--- WHAT THE TASK REQUIRES ---
Each entry below must come back exactly as written, without its pictures.

:: PROVIDED MATERIAL ::

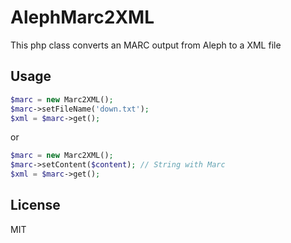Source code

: # AlephMarc2XML
This php class converts an MARC output from Aleph to a XML file

## Usage

```php
$marc = new Marc2XML();
$marc->setFileName('down.txt');
$xml = $marc->get();
```
or
```php
$marc = new Marc2XML();
$marc->setContent($content); // String with Marc
$xml = $marc->get();
```

## License

MIT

:::

--- YOUR RESPONSE ---
Source code

: # AlephMarc2XML
This php class converts an MARC output from Aleph to a XML file

## Usage

```php
$marc = new Marc2XML();
$marc->setFileName('down.txt');
$xml = $marc->get();
```
or
```php
$marc = new Marc2XML();
$marc->setContent($content); // String with Marc
$xml = $marc->get();
```

## License

MIT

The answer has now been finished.